Tiecheng Lu3 and Issai Shlimak1

1 Jack and Pearl Resnick Institute of Advanced Technology, Physics Dept. Bar-Ilan Univ., Ramat-Gan, Israel

2 School of Engineering, Bar-Ilan Univ., Ramat-Gan, Israel 3 Physics Dept., Sichuan University, Chengdu, PR China

ABSTRACT In this paper we present the preliminary experimental characterization of electronic devices based upon Germanium nano-crystals (nc-Ge) embedded in thick SiO2 films grown on a Si substrate. The samples were prepared using Ge ion implantation followed by thermal annealing. Typical diameter of the nc-Ge is shown to be in the range of 4-10nm. Gold (Au) contacts were deposited on the top of the oxide surface allowing measurements of the electronic properties.
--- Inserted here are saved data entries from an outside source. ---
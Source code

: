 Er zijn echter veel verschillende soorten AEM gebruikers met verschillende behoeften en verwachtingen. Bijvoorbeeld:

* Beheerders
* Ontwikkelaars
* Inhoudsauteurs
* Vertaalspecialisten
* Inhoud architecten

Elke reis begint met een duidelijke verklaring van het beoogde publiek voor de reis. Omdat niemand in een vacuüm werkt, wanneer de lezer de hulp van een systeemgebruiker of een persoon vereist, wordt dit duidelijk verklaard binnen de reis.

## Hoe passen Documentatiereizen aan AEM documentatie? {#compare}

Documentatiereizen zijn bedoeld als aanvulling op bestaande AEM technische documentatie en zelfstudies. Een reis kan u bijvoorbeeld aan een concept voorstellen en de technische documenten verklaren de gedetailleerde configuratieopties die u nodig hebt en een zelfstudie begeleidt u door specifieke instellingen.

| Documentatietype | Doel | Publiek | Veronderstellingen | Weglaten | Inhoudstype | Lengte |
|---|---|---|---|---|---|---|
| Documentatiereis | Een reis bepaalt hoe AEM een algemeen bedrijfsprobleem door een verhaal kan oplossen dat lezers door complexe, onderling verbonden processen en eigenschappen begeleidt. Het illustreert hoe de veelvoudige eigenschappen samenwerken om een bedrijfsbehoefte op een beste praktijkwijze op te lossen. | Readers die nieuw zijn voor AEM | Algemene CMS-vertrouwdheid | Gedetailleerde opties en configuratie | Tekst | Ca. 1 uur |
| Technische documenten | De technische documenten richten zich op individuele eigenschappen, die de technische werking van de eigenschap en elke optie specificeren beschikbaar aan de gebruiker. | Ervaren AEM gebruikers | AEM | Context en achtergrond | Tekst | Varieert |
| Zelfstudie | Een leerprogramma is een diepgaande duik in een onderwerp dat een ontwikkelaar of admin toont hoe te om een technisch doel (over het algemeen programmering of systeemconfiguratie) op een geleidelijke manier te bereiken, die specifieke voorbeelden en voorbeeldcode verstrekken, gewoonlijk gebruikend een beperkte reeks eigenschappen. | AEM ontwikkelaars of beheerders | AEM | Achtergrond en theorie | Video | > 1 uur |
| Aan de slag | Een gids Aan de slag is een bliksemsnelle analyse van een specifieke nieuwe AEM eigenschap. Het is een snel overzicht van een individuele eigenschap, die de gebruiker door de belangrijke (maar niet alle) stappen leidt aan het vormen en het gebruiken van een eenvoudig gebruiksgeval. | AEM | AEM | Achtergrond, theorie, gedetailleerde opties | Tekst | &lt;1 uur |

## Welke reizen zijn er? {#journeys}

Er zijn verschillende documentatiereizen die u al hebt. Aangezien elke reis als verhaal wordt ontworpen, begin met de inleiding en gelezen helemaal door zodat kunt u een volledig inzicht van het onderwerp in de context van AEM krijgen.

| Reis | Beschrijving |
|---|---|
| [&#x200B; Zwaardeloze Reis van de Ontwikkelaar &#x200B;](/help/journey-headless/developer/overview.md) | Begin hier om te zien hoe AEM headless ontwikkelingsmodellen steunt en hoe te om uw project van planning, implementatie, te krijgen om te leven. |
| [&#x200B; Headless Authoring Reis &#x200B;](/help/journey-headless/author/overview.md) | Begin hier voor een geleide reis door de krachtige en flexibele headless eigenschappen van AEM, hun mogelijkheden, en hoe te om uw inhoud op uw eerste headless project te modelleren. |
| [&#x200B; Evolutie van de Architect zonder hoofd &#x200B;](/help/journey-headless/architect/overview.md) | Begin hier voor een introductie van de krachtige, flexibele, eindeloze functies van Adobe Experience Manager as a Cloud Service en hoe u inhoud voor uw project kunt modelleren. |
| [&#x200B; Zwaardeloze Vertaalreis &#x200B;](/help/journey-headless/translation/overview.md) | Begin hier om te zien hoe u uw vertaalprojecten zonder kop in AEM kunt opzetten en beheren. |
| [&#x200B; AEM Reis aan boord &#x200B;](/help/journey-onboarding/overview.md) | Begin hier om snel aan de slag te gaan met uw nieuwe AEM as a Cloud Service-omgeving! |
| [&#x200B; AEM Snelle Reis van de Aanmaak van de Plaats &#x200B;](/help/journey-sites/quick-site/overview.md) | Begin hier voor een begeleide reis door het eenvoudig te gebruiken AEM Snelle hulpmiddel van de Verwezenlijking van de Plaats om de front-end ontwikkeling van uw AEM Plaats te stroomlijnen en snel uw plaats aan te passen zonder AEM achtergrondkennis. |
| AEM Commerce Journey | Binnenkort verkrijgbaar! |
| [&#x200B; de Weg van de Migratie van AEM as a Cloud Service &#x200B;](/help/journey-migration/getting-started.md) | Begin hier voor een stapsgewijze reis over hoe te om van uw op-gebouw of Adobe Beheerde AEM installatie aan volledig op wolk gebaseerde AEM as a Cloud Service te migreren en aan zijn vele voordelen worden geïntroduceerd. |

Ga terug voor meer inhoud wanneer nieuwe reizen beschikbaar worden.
We present preliminary experimental results of electronic properties of the nc-Ge based devices including current-voltage (I-V) and capacitance-voltage (C-V) curves of the nano-devices while illuminated by white light and an external laser at a wavelength of 532nm for various levels of intensity. The characterization curves were also obtained at different temperatures.
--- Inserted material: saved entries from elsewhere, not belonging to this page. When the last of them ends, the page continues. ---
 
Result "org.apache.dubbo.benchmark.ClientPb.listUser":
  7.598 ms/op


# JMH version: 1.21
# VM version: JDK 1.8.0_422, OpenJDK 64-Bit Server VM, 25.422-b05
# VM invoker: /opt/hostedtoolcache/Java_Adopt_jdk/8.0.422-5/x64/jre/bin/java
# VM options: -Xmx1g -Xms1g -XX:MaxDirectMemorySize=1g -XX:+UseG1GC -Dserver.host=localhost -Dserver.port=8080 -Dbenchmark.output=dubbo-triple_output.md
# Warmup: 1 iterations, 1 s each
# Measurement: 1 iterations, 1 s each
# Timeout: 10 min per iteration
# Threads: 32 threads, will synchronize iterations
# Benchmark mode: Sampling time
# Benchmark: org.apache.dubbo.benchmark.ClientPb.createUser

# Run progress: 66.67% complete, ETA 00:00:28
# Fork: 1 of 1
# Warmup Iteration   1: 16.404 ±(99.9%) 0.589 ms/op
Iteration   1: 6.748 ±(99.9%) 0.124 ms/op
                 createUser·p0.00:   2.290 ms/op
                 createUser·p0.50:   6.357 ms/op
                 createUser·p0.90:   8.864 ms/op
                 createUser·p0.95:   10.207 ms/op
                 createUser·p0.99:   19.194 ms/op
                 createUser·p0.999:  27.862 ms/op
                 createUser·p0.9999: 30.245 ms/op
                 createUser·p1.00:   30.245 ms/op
The proposed technology of devices based on nc-Ge was proven to be insensitive to high doses of irradiation by neutrons in a research nuclear reactor, which suggests that these nc-Ge devices can be used under extreme working conditions such as strong cosmic radiation appearing in outer space. Key words: Electronic devices, nano crystals, neutron irradiation.
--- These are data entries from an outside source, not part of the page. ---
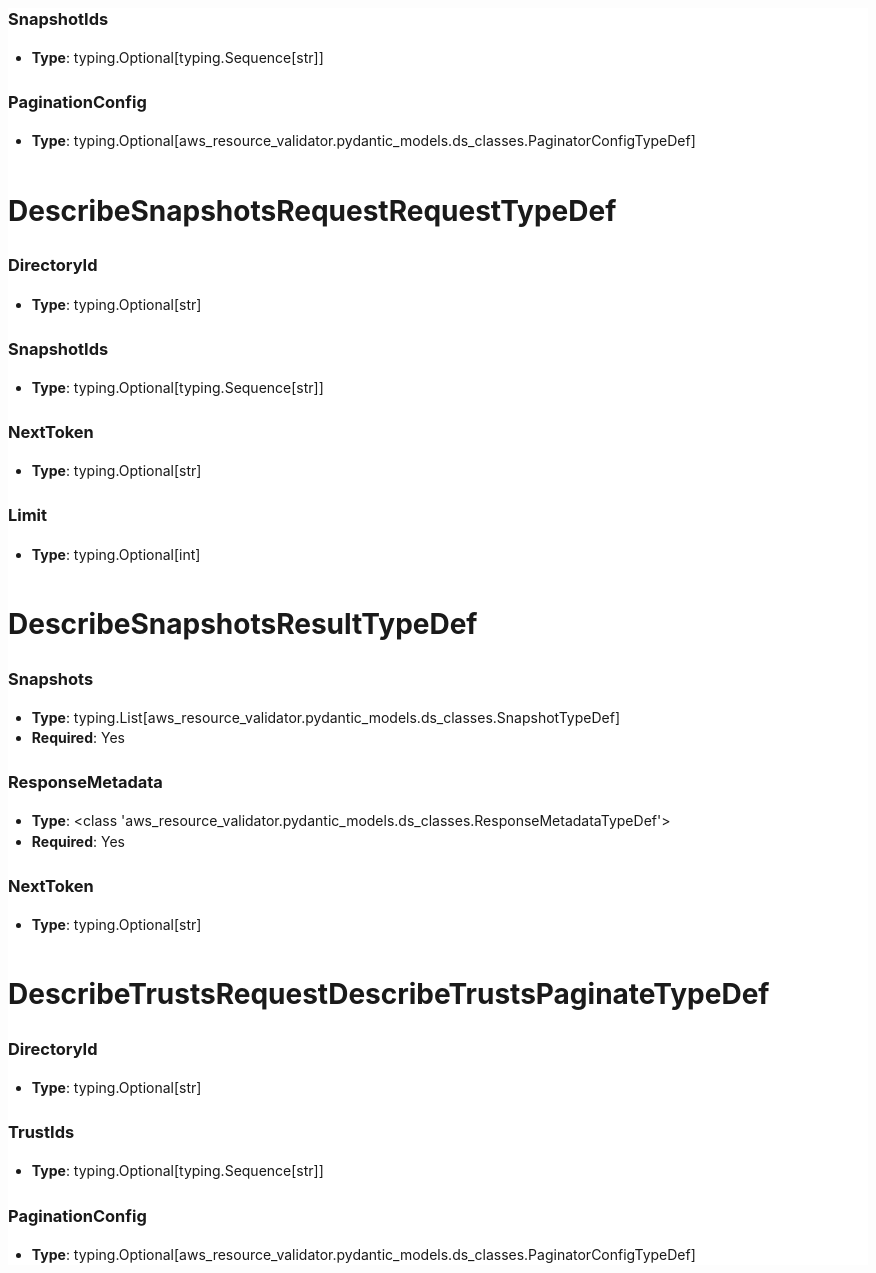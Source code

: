 ### SnapshotIds
- **Type**: typing.Optional[typing.Sequence[str]]

### PaginationConfig
- **Type**: typing.Optional[aws_resource_validator.pydantic_models.ds_classes.PaginatorConfigTypeDef]


# DescribeSnapshotsRequestRequestTypeDef

### DirectoryId
- **Type**: typing.Optional[str]

### SnapshotIds
- **Type**: typing.Optional[typing.Sequence[str]]

### NextToken
- **Type**: typing.Optional[str]

### Limit
- **Type**: typing.Optional[int]


# DescribeSnapshotsResultTypeDef

### Snapshots
- **Type**: typing.List[aws_resource_validator.pydantic_models.ds_classes.SnapshotTypeDef]
- **Required**: Yes

### ResponseMetadata
- **Type**: <class 'aws_resource_validator.pydantic_models.ds_classes.ResponseMetadataTypeDef'>
- **Required**: Yes

### NextToken
- **Type**: typing.Optional[str]


# DescribeTrustsRequestDescribeTrustsPaginateTypeDef

### DirectoryId
- **Type**: typing.Optional[str]

### TrustIds
- **Type**: typing.Optional[typing.Sequence[str]]

### PaginationConfig
- **Type**: typing.Optional[aws_resource_validator.pydantic_models.ds_classes.PaginatorConfigTypeDef]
1. INTRODUCTION Nanocrystals of Germanium (nc-Ge) embedded into an insulating SiO2 matrix have been recently investigated as a new material for novel electronic devices [1-2]. The dominant fabrication process is ion implantation followed by a thermal annealing procedure [3-6]. The embedded nc-Ge are characterized by visible photoluminescense (PL) and are sensitive to external illumination making them a candidate for electro-optical devices [2]. In addition, one of the possible applications of such devices is in the field of nonvolatile memory structures due to the hysteresis of their capacitance-voltage characteristics [3-4, 6-15].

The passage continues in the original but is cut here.